# Measuring my bands



## Sean (Nov 17, 2011)

Guys,
I did a search here on band length figuring I'll need a decent place to start when my Thera Gold arrives here
in a week or so. Keep in mind, I have no experience with banding. I decided as a starting point of 25mm to 20mm
taper, and 8" in length.

So... my question is some of the band is over the fork and some is through and tied on the pouch so when I
measure and cut the bulk I would cut about 10" for a 8" fork to pouch finish?

Thanks,
Sean


----------



## Ry-shot (Jul 22, 2011)

i cut my theraband 25 cm in length , 2 cm straight cut , 10 inches is fine


----------



## Sean (Nov 17, 2011)

Thanks ry-shot. I'll experiment a bit and see what's comfortable.


----------



## Hrawk (Oct 25, 2010)

Have you measured and know what your draw length is ? I find this is very important to know to get the most out of your bands.

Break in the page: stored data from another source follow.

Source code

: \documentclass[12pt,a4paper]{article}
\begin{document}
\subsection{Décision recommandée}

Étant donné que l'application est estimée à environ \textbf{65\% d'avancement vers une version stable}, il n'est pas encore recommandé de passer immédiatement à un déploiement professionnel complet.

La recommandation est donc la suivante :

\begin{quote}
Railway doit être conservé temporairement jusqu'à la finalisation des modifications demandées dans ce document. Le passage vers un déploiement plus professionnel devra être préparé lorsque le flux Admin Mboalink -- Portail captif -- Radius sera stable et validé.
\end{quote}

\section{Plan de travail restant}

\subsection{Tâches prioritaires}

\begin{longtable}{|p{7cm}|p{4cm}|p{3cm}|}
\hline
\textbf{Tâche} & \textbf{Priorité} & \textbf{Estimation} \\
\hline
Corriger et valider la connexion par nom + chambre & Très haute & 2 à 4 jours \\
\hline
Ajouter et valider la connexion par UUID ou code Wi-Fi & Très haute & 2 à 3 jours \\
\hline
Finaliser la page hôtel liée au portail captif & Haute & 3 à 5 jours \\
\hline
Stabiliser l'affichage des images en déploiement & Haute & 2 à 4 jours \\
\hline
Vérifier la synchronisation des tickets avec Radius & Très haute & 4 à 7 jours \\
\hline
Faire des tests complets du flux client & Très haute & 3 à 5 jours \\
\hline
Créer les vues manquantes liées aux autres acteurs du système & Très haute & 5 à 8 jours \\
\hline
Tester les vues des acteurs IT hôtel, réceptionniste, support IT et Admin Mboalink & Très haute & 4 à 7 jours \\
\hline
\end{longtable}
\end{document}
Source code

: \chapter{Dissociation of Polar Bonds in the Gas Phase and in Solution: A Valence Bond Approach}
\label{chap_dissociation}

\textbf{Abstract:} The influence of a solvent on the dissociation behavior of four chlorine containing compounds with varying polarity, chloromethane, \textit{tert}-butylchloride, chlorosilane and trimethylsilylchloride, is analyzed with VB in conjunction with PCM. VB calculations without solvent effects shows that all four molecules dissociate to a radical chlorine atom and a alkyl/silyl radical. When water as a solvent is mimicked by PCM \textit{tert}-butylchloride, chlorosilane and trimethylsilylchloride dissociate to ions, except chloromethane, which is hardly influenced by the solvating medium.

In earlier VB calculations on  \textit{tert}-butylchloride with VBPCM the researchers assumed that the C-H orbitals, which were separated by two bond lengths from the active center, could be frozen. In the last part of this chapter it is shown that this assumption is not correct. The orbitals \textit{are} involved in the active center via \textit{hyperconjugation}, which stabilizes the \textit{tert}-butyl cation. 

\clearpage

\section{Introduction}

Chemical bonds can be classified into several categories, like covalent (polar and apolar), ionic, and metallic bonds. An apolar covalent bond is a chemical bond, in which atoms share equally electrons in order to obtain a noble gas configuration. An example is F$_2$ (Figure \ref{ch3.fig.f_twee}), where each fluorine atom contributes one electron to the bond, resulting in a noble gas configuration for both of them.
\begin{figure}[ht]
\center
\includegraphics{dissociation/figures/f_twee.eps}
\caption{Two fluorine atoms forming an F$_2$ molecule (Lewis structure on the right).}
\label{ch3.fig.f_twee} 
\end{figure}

Using Thera Band Gold, 9.5mm steel and an 84cm draw:

Standard
*30mm x 20mm x 180mm* - Effective band length of 160mm & 525% elongation.
(approx 15 band sets per meter)

Max Speed
*30mm x 20mm x 160mm* - Effective band length of 140mm & 600% elongation
(approx 18 band sets per meter)

Long Life
*30mm x 20mm x 200mm* - Effective band length of 180mm & 460% elongation
(exactly 15 band sets per meter)


----------



## Sean (Nov 17, 2011)

thanks for the info. I hope I'm doing the measurement of draw length correctly by using a tape measure which by
my calcualtions is about 90cm. I'll put it into the band measurement calc I saw a link to and see what it comes up with.


----------



## Jack Ratt (Sep 18, 2011)

I didn't notice this when I started my thread on same subject, lol. I'm using 1745 dankung tubes that are currently cut to 10" before banding. I'm going to shorten them though, because I'm finding I'm at full draw length and there's still a bit left in the bands


----------



## Hrawk (Oct 25, 2010)

Sean said:


> thanks for the info. I hope I'm doing the measurement of draw length correctly by using a tape measure which by
> my calcualtions is about 90cm. I'll put it into the band measurement calc I saw a link to and see what it comes up with.


Yep, spot on. I use a piece of string, draw it out like I would a slingshot, then measure the piece of string.


----------